I’m a first year Math student and I have to say, your channel is the reason I love math so much. It’s part of the reason I decided to study it. It hurts when I hear people complain about math when they’ve only been taught how to do things instead of why you do it that way. However, the hope that they might discover your videos keeps my head held high. Thank you for these “Essence of” videos. They help me to understand the ideas behind what I’m learning. I’m grateful that my profs do go into some detail as to why things are the way that they are. But when they don’t, you’re there to give me the intuition behind the math. I could never thank you enough for these videos.
Been studying calculus for a semester, without any motivation. Now, I found joy in doing it, and I really enjoy your videos. Inspires me to do more work, and it drives me to try to be more creative with it. Thanks!
I'm in my final year of highschool taking calculus right now and these videos have proven invaluable to my understanding. my favourite part about math is when it finally clicks, and your videos are making it click. i'm at a point in my eductation where I can't just coast through because the material is actually becoming challenging, so you are like a bridge between what my school can teach me and what I want to know. i cannot thank you enough
Friday ... check
Little or no work to do ... check
3blue1brown uploads a video ... check
Today is a good day!
Faculty of Khan same, except for the work to do :(
neglecting to do my geometry homework now to watch a calculus video
I should be studying analytic geometry, conic sections, to be exact... but screw it, right?! i shouldn't be doing it..
Oliver Hees But Geometry is also interesting... that is if the subject is taught as pure mathematics.
I'm not sure about the day ... check
"I should not be wasting time on writing this comment" amount of work left to do ... check
What was the last one, ok I have to go. ... check
Someday will be a good day!
being in a car and only looking at the speedometer sounds incredibly dangerous
you think outside the box
Not if you are a passenger.
sigh... *rolls eyes* whatever dude
and then when u go backward
Well, if the speedometer shows 0 you should be alright.
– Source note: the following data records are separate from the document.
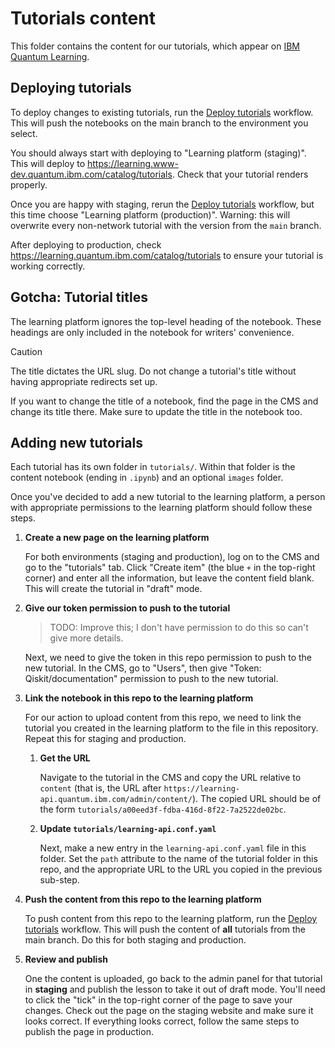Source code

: # Tutorials content

This folder contains the content for our tutorials, which appear on [IBM
Quantum Learning](https://learning.quantum.ibm.com/catalog/tutorials).

## Deploying tutorials

To deploy changes to existing tutorials, run the [Deploy
tutorials](https://github.com/Qiskit/documentation/actions/workflows/deploy-tutorials.yml)
workflow. This will push the notebooks on the main branch to the environment
you select.

You should always start with deploying to "Learning platform (staging)". This
will deploy to https://learning.www-dev.quantum.ibm.com/catalog/tutorials.
Check that your tutorial renders properly.

Once you are happy with staging, rerun the [Deploy
tutorials](https://github.com/Qiskit/documentation/actions/workflows/deploy-tutorials.yml)
workflow, but this time choose "Learning platform (production)". Warning: this
will overwrite every non-network tutorial with the version from the `main`
branch.

After deploying to production, check https://learning.quantum.ibm.com/catalog/tutorials
to ensure your tutorial is working correctly.

## Gotcha: Tutorial titles

The learning platform ignores the top-level heading of the notebook. These
headings are only included in the notebook for writers' convenience.

> [!CAUTION]
> The title dictates the URL slug. Do not change a tutorial's title without
> having appropriate redirects set up.

If you want to change the title of a notebook, find the page in the CMS and
change its title there. Make sure to update the title in the notebook too.

## Adding new tutorials

Each tutorial has its own folder in `tutorials/`. Within that folder is the content notebook
(ending in `.ipynb`) and an optional `images` folder.

Once you've decided to add a new tutorial to the learning platform, a person
with appropriate permissions to the learning platform should follow these
steps.

1. **Create a new page on the learning platform**

   For both environments (staging and production), log on to the CMS and go to
   the "tutorials" tab. Click "Create item" (the blue `+` in the top-right
   corner) and enter all the information, but leave the content field blank.
   This will create the tutorial in "draft" mode.

2. **Give our token permission to push to the tutorial**

   > TODO: Improve this; I don't have permission to do this so can't give more details.

   Next, we need to give the token in this repo permission to push to the new
   tutorial. In the CMS, go to "Users", then give "Token: Qiskit/documentation"
   permission to push to the new tutorial.

3. **Link the notebook in this repo to the learning platform**

   For our action to upload content from this repo, we need to link the
   tutorial you created in the learning platform to the file in this
   repository. Repeat this for staging and production.

   1. **Get the URL**

      Navigate to the tutorial in the CMS and copy the URL relative to
      `content` (that is, the URL after
      `https://learning-api.quantum.ibm.com/admin/content/`). The copied URL
      should be of the form `tutorials/a00eed3f-fdba-416d-8f22-7a2522de02bc`.

   2. **Update `tutorials/learning-api.conf.yaml`**

      Next, make a new entry in the `learning-api.conf.yaml` file in this
      folder. Set the `path` attribute to the name of the tutorial folder in
      this repo, and the appropriate URL to the URL you copied in the previous
      sub-step.

4. **Push the content from this repo to the learning platform**

   To push content from this repo to the learning platform, run the [Deploy
   tutorials](https://github.com/Qiskit/documentation/actions/workflows/deploy-tutorials.yml)
   workflow. This will push the content of **all** tutorials from the main
   branch. Do this for both staging and production.

5. **Review and publish**

   One the content is uploaded, go back to the admin panel for that tutorial in
   **staging** and publish the lesson to take it out of draft mode. You'll need
   to click the "tick" in the top-right corner of the page to save your
   changes. Check out the page on the staging website and make sure it looks
   correct. If everything looks correct, follow the same steps to publish the
   page in production.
Assuming it isn't broken, of course.
School: You gotta learn this.
Me: Why?
School: You gotta learn this.
Me: But what is it good for?
School: You gotta learn this.
A few years later in university ...
Me: Geee, I wonder how I can calculate the area under that curve so I can get the consumer surplus from non-linear demand and supply functions ...
Are you at the AUT Uni? Btw what you say is relatable.
you could argue with a highschooler that they should learn it because building up the capacity to think in abstract of students is overall good for society but what's the point man, teens are morons and won't really care
I’m actually in algebra 2 right now but taught myself precalc in one day and am now getting into calc. So far I’ve done a lot of anti derivatives, derivatives, and integrals. Pretty cool stuff I just came here to be given a picture and practice whatever problems he put on the screen. Pretty good examples honestly
@MrComrade I'ts actually opposite. Everyone ABOVE 25 y.o. is a complete moron and thus needs to be eliminated.
@@tomasito6417 SAME. LITERALLY. I’m doing all of precalc today while starting to do calc in algebra II
I cannot describe how much I love this series. I watched it once when I started learning calculus and enjoyed it a fair bit. But now that I can really appreciate the subtleness that it shows and the nuance it gives, it's even better!
Man, the way you teach intuition in math is so beautiful. I wish we had a 3Blue1Brown in every subject.
7:28 For anyone else wondering, there is a way to be 100% accurate when finding the area under the curve. You need to find the antiderivative and then you can use it as is, or plug in the needed numbers. For some functions it might be easy, like 2x is just x^2. For others it might not be as easy, or reasonable, but it is possible for all of them.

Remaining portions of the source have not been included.